═════ EXCERPTED RECORDS

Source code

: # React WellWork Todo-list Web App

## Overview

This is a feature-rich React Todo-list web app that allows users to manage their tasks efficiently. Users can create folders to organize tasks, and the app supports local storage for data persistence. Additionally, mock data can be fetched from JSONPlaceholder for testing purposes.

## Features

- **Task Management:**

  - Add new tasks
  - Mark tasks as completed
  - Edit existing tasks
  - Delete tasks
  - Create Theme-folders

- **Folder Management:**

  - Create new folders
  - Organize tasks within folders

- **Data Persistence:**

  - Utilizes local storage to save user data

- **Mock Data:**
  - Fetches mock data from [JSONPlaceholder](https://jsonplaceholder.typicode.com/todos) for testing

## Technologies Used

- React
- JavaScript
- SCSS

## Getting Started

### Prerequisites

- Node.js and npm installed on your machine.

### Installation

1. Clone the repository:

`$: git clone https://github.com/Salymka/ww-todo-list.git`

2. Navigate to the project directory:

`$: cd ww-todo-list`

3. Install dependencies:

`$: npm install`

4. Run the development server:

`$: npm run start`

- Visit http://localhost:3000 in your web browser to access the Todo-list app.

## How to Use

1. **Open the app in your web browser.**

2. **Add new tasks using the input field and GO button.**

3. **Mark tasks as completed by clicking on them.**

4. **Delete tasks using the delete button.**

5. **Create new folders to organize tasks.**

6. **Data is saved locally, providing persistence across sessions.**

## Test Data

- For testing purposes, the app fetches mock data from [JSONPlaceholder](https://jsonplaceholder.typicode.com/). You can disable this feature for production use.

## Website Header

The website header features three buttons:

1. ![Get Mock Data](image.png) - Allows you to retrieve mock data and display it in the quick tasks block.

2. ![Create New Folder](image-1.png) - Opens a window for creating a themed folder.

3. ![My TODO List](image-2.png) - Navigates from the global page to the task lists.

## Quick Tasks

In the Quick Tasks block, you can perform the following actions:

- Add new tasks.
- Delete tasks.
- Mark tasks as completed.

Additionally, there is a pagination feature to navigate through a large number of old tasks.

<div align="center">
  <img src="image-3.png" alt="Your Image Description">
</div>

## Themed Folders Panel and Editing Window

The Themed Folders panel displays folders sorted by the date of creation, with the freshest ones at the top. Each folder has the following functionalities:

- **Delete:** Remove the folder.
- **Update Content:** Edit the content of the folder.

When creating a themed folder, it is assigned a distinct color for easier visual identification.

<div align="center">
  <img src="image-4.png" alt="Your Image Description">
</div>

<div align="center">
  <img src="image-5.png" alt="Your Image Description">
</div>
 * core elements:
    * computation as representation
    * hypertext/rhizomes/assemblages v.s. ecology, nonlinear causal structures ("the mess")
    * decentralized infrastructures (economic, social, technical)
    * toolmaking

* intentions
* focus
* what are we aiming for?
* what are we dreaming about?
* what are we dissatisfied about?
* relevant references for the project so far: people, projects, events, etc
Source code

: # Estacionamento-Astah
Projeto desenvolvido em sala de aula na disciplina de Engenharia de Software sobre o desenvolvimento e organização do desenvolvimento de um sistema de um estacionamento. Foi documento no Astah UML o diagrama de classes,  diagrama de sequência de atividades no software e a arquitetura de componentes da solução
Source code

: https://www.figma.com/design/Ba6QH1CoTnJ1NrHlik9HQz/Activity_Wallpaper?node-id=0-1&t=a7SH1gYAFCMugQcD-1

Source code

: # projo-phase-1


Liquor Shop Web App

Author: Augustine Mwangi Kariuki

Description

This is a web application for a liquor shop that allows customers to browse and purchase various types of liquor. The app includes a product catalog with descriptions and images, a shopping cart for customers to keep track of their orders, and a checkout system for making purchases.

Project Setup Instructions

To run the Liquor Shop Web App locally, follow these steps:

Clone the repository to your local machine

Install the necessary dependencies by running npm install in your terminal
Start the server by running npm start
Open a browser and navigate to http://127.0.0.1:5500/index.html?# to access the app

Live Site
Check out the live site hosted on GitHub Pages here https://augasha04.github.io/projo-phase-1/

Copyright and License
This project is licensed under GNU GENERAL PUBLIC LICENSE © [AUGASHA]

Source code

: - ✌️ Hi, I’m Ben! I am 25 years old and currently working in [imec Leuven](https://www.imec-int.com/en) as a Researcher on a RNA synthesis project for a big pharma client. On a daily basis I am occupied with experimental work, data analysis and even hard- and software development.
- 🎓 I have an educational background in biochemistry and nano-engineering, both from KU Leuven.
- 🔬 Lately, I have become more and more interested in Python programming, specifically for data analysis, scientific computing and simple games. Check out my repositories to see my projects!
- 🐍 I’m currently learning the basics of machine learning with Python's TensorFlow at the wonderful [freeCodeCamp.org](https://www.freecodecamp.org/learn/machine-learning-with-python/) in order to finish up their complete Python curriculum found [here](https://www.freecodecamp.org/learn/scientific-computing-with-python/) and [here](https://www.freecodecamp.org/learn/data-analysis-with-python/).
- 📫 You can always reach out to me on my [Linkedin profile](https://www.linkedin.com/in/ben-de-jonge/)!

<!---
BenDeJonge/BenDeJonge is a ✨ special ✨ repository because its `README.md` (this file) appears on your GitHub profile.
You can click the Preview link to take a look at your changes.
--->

══════════

▶ TASK DIRECTIONS:
The answer must be an exact reproduction of all the records.

▶ PROBLEM SOLUTION:
Source code

: # React WellWork Todo-list Web App

## Overview

This is a feature-rich React Todo-list web app that allows users to manage their tasks efficiently. Users can create folders to organize tasks, and the app supports local storage for data persistence. Additionally, mock data can be fetched from JSONPlaceholder for testing purposes.

## Features

- **Task Management:**

  - Add new tasks
  - Mark tasks as completed
  - Edit existing tasks
  - Delete tasks
  - Create Theme-folders

- **Folder Management:**

  - Create new folders
  - Organize tasks within folders

- **Data Persistence:**

  - Utilizes local storage to save user data

- **Mock Data:**
  - Fetches mock data from [JSONPlaceholder](https://jsonplaceholder.typicode.com/todos) for testing

## Technologies Used

- React
- JavaScript
- SCSS

## Getting Started

### Prerequisites

- Node.js and npm installed on your machine.

### Installation

1. Clone the repository:

`$: git clone https://github.com/Salymka/ww-todo-list.git`

2. Navigate to the project directory:

`$: cd ww-todo-list`

3. Install dependencies:

`$: npm install`

4. Run the development server:

`$: npm run start`

- Visit http://localhost:3000 in your web browser to access the Todo-list app.

## How to Use

1. **Open the app in your web browser.**

2. **Add new tasks using the input field and GO button.**

3. **Mark tasks as completed by clicking on them.**

4. **Delete tasks using the delete button.**

5. **Create new folders to organize tasks.**

6. **Data is saved locally, providing persistence across sessions.**

## Test Data

- For testing purposes, the app fetches mock data from [JSONPlaceholder](https://jsonplaceholder.typicode.com/). You can disable this feature for production use.

## Website Header

The website header features three buttons:

1. ![Get Mock Data](image.png) - Allows you to retrieve mock data and display it in the quick tasks block.

2. ![Create New Folder](image-1.png) - Opens a window for creating a themed folder.

3. ![My TODO List](image-2.png) - Navigates from the global page to the task lists.

## Quick Tasks

In the Quick Tasks block, you can perform the following actions:

- Add new tasks.
- Delete tasks.
- Mark tasks as completed.

Additionally, there is a pagination feature to navigate through a large number of old tasks.

<div align="center">
  <img src="image-3.png" alt="Your Image Description">
</div>

## Themed Folders Panel and Editing Window

The Themed Folders panel displays folders sorted by the date of creation, with the freshest ones at the top. Each folder has the following functionalities:

- **Delete:** Remove the folder.
- **Update Content:** Edit the content of the folder.

When creating a themed folder, it is assigned a distinct color for easier visual identification.

<div align="center">
  <img src="image-4.png" alt="Your Image Description">
</div>

<div align="center">
  <img src="image-5.png" alt="Your Image Description">
</div>
 * core elements:
    * computation as representation
    * hypertext/rhizomes/assemblages v.s. ecology, nonlinear causal structures ("the mess")
    * decentralized infrastructures (economic, social, technical)
    * toolmaking

* intentions
* focus
* what are we aiming for?
* what are we dreaming about?
* what are we dissatisfied about?
* relevant references for the project so far: people, projects, events, etc
Source code

: # Estacionamento-Astah
Projeto desenvolvido em sala de aula na disciplina de Engenharia de Software sobre o desenvolvimento e organização do desenvolvimento de um sistema de um estacionamento. Foi documento no Astah UML o diagrama de classes,  diagrama de sequência de atividades no software e a arquitetura de componentes da solução
Source code

: https://www.figma.com/design/Ba6QH1CoTnJ1NrHlik9HQz/Activity_Wallpaper?node-id=0-1&t=a7SH1gYAFCMugQcD-1

Source code

: # projo-phase-1


Liquor Shop Web App

Author: Augustine Mwangi Kariuki

Description

This is a web application for a liquor shop that allows customers to browse and purchase various types of liquor. The app includes a product catalog with descriptions and images, a shopping cart for customers to keep track of their orders, and a checkout system for making purchases.

Project Setup Instructions

To run the Liquor Shop Web App locally, follow these steps:

Clone the repository to your local machine

Install the necessary dependencies by running npm install in your terminal
Start the server by running npm start
Open a browser and navigate to http://127.0.0.1:5500/index.html?# to access the app

Live Site
Check out the live site hosted on GitHub Pages here https://augasha04.github.io/projo-phase-1/

Copyright and License
This project is licensed under GNU GENERAL PUBLIC LICENSE © [AUGASHA]

Source code

: - ✌️ Hi, I’m Ben! I am 25 years old and currently working in [imec Leuven](https://www.imec-int.com/en) as a Researcher on a RNA synthesis project for a big pharma client. On a daily basis I am occupied with experimental work, data analysis and even hard- and software development.
- 🎓 I have an educational background in biochemistry and nano-engineering, both from KU Leuven.
- 🔬 Lately, I have become more and more interested in Python programming, specifically for data analysis, scientific computing and simple games. Check out my repositories to see my projects!
- 🐍 I’m currently learning the basics of machine learning with Python's TensorFlow at the wonderful [freeCodeCamp.org](https://www.freecodecamp.org/learn/machine-learning-with-python/) in order to finish up their complete Python curriculum found [here](https://www.freecodecamp.org/learn/scientific-computing-with-python/) and [here](https://www.freecodecamp.org/learn/data-analysis-with-python/).
- 📫 You can always reach out to me on my [Linkedin profile](https://www.linkedin.com/in/ben-de-jonge/)!

<!---
BenDeJonge/BenDeJonge is a ✨ special ✨ repository because its `README.md` (this file) appears on your GitHub profile.
You can click the Preview link to take a look at your changes.
--->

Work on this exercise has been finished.